_Records provided_.
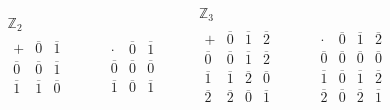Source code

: \documentclass[12pt]{article}
\begin{document}
$
\begin{array}{ll}

\mathbb{Z}_2 & \\
\begin{array}{c|cc}
	+ & \overline{0} & \overline{1}\\ \hline
	\overline{0} & \overline{0} & \overline{1}\\
	\overline{1} & \overline{1} & \overline{0}
\end{array}&\qquad \begin{array}{c|cc}
\cdot & \overline{0} & \overline{1} \\ \hline
\overline{0} & \overline{0} & \overline{0} \\ 
\overline{1} & \overline{0} & \overline{1}
\end{array} 
\end{array}\qquad\begin{array}{ll}
\mathbb{Z}_3 & \\
\begin{array}{c|ccc}
+ & \overline{0} & \overline{1} & \overline{2} \\ \hline
\overline{0} & \overline{0} & \overline{1} & \overline{2} \\ 
\overline{1} & \overline{1} & \overline{2} & \overline{0} \\ 
\overline{2} & \overline{2} & \overline{0} & \overline{1}
\end{array} & \qquad\begin{array}{c|ccc}
\cdot & \overline{0} & \overline{1} & \overline{2} \\ \hline
\overline{0} & \overline{0} & \overline{0} & \overline{0} \\ 
\overline{1} & \overline{0} & \overline{1} & \overline{2} \\ 
\overline{2} & \overline{0} & \overline{2} & \overline{1}
\end{array} 
\end{array}$
\end{document}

_Work instruction_.
Write the lines above out again exactly, without any of their pictures.

_Expected answer_.
Source code

: \documentclass[12pt]{article}
\begin{document}
$
\begin{array}{ll}

\mathbb{Z}_2 & \\
\begin{array}{c|cc}
	+ & \overline{0} & \overline{1}\\ \hline
	\overline{0} & \overline{0} & \overline{1}\\
	\overline{1} & \overline{1} & \overline{0}
\end{array}&\qquad \begin{array}{c|cc}
\cdot & \overline{0} & \overline{1} \\ \hline
\overline{0} & \overline{0} & \overline{0} \\ 
\overline{1} & \overline{0} & \overline{1}
\end{array} 
\end{array}\qquad\begin{array}{ll}
\mathbb{Z}_3 & \\
\begin{array}{c|ccc}
+ & \overline{0} & \overline{1} & \overline{2} \\ \hline
\overline{0} & \overline{0} & \overline{1} & \overline{2} \\ 
\overline{1} & \overline{1} & \overline{2} & \overline{0} \\ 
\overline{2} & \overline{2} & \overline{0} & \overline{1}
\end{array} & \qquad\begin{array}{c|ccc}
\cdot & \overline{0} & \overline{1} & \overline{2} \\ \hline
\overline{0} & \overline{0} & \overline{0} & \overline{0} \\ 
\overline{1} & \overline{0} & \overline{1} & \overline{2} \\ 
\overline{2} & \overline{0} & \overline{2} & \overline{1}
\end{array} 
\end{array}$
\end{document}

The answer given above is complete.